Saved entries:
*** Begin section ***
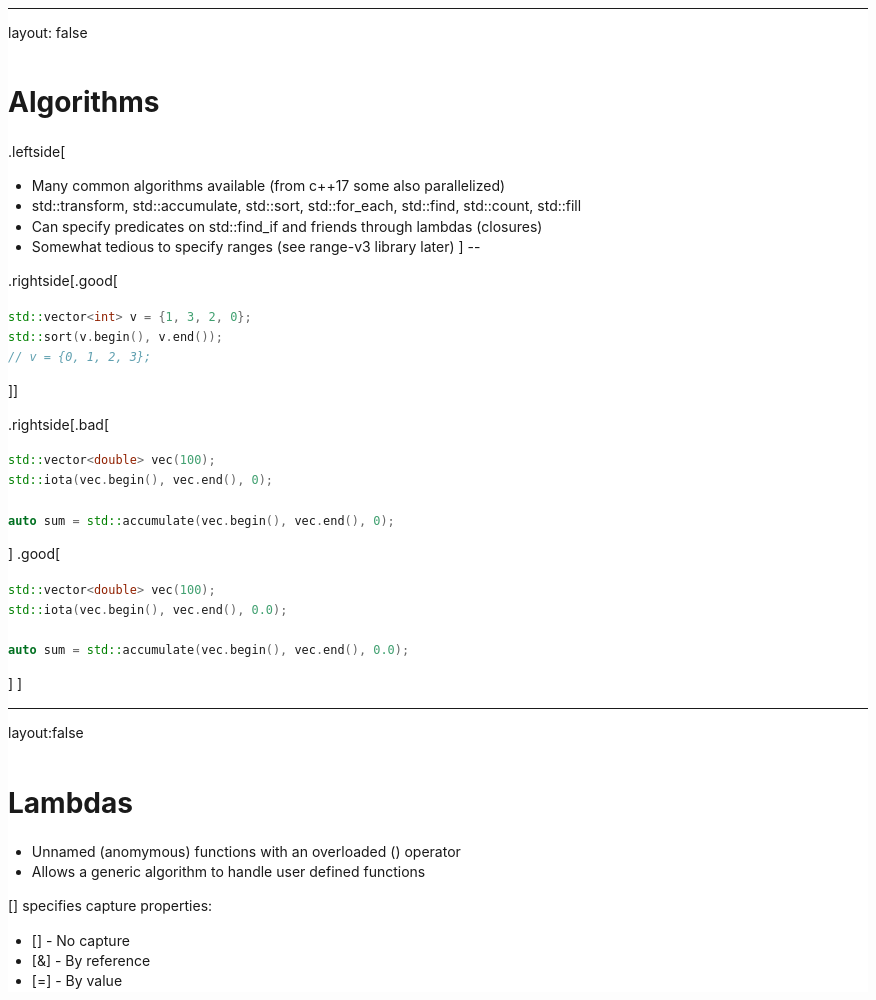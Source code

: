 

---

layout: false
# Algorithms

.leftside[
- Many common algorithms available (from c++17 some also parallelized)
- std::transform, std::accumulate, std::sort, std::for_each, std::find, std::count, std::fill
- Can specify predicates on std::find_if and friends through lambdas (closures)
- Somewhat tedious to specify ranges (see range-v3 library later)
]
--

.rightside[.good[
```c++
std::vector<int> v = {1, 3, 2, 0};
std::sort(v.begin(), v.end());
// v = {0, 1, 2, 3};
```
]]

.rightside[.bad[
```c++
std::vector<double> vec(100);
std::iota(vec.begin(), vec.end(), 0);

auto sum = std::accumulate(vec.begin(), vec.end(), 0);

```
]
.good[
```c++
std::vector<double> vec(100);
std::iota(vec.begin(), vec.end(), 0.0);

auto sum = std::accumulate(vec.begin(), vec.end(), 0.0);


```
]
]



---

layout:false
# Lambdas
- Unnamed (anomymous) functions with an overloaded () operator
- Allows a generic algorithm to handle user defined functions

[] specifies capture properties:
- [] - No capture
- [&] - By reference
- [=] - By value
*** End section ***
Search the records for the word "iota". Copy every line that has it.

std::iota(vec.begin(), vec.end(), 0);
std::iota(vec.begin(), vec.end(), 0.0);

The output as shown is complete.